China’s industrial and manufacturing base has been on the downswing since late 2017 and it has reached lows comparable to some of the worst conditions in the country’s modern economic history. This isn’t trade wars (though those restrictions aren’t helping).
Stimulus and trade wars actually trivialize the matter and improperly make it seem like there is space for some kind of determined resolution. It is the Eastern equivalent of “transitory” factors, especially since overlaying all this is a master plan the Communists are supposedly patiently waiting to unveil.
The public just doesn’t get a realistic sense of the risks the whole world is facing right now. At least not before the “public” part of the UST yield curve inverted.
I’m sorry but I just don’t see it. The Chinese to me resemble an increasingly frantic regime pushed around by forces way, way beyond their control. In a vain attempt to placate them, authorities continually appeal to the dangerous and disproven. That doesn’t strike me as patient choice, more like running out of choices.
And like yield curve inversion in the US bond market no one ever sees this other side until it “unexpectedly” pops up seemingly out of the blue. It’s as if these negative pressures just snuck up on everyone. Must be trade wars because what else would it be?
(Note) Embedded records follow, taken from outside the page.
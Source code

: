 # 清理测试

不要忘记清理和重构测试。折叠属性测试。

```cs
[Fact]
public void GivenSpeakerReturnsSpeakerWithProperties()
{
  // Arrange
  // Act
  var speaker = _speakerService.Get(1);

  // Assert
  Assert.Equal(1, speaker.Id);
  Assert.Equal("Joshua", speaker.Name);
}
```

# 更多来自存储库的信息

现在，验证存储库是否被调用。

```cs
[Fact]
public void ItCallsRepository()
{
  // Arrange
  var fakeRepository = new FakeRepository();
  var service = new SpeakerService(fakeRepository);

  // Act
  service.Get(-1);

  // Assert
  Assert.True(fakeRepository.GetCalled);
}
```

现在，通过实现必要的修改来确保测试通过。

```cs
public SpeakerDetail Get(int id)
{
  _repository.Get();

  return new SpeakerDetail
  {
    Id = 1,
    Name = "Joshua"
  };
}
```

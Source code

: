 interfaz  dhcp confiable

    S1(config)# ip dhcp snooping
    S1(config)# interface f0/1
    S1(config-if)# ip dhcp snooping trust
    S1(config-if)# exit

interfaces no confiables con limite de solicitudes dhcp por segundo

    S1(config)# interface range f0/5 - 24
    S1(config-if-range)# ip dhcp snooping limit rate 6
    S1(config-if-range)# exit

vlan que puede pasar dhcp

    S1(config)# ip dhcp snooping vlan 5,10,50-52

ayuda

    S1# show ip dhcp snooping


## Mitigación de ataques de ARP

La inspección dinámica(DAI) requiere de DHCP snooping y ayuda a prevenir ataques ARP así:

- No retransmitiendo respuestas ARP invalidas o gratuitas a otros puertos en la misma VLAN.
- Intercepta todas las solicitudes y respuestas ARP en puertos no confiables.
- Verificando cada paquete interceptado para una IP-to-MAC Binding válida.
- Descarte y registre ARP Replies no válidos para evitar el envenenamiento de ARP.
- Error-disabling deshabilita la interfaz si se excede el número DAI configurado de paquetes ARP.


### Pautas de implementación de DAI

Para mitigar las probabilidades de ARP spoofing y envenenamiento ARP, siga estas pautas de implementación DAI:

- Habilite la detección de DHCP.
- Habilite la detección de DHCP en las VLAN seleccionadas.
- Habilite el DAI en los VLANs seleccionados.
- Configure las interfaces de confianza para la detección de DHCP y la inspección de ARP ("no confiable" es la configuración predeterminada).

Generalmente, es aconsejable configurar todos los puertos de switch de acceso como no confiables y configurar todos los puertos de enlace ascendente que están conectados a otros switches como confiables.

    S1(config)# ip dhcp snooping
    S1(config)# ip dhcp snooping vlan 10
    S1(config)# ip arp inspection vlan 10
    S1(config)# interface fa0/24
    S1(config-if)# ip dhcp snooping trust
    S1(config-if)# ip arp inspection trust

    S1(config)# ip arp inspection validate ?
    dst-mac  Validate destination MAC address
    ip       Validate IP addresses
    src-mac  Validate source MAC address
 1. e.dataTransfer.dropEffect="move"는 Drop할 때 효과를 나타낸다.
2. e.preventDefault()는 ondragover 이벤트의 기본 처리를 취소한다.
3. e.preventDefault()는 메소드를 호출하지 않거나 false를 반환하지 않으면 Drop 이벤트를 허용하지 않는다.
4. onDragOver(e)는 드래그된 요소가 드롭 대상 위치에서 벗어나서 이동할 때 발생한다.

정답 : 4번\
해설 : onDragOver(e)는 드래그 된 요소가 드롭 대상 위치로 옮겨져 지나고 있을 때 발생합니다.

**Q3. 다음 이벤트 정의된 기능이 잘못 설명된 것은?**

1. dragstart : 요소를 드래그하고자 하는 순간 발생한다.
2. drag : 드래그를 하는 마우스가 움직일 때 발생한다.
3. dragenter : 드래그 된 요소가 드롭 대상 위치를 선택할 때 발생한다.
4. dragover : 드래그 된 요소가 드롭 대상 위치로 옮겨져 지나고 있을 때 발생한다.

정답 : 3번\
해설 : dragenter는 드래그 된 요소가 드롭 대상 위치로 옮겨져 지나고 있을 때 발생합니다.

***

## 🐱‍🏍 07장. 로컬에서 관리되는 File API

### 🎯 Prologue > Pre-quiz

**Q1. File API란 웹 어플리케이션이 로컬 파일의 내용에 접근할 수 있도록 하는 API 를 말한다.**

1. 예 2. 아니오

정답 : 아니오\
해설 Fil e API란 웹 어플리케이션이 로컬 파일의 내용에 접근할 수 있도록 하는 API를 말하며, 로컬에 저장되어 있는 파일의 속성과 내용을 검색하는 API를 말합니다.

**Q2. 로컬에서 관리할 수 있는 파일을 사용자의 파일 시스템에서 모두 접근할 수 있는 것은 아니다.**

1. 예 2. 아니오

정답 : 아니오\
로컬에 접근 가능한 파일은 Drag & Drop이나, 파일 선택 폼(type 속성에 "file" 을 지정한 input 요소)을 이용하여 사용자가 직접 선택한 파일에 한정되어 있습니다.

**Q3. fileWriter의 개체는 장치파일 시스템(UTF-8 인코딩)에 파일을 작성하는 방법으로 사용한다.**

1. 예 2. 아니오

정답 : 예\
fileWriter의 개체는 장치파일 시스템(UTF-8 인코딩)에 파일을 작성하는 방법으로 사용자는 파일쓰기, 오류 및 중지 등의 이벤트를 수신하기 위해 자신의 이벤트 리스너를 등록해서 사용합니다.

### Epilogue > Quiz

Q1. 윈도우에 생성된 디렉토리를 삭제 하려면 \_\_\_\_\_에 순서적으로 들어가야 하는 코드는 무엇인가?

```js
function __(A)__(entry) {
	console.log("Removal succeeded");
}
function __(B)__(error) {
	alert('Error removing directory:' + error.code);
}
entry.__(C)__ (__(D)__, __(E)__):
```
Without any other frame of reference or alternate explanation you can’t see and appreciate what is hiding in plain sight:
Not only is there now an obvious ticking clock to CNY (which doesn’t make sense to those who argue trade wars and currency devaluation stimulus), its ups and downs over the last half decade match perfectly to China car sales, industrial profits, and the entire domestic economy in between. When the currency rises “stimulus” seems to have worked; when it falls authorities are desperate to roll out one thing after another.
There’s no master plan in China (literally, as it turns out). More importantly, the government is proving how little it can affect economic outcomes. Not only are authorities a passenger when it comes to CNY, they aren’t really faring any better when it comes to RMB:
The Chinese are entirely on the defensive and it wasn’t President Trump who pushed them into becoming entirely reactive.
It’s also easy to take a national viewpoint on China, but we can’t afford to see this as some contest. As I always write, while you can dismiss Argentina for being Argentina it’s harder to paper over serious German struggles. It’s not entirely out of the question, though. But if Germany is joined by Japan and then China, too, and all for reasons that are dollar-based rather than tariffs you really need to appreciate and understand these subtleties that aren’t actually very subtle.
What I said yesterday about Japan goes double for China. You can substitute the latter for the former in the following:
If Japan falls all the way into the eurodollar vortex later in 2019, then that would suggest what we already see in Germany is actually typical for what we might expect for a whole lot more than Germany. The decisive tilt across the global economy is on the downside. Perhaps the most serious downside since 2009.
Right now, all we can do is map out and appreciate the balance of risks – we don’t have a crystal ball from which we can foretell exactly the global future. The longer this goes on, however, the more those risks seem to multiply and deepen.
That’s because, as we see from China’s example, the dollar still rules. And that’s the last misconception, a mistake the President and Jay Powell are also making. It’s not their dollar which is in charge of the global economy. It’s the eurodollar’s world; we are all just trying to live here.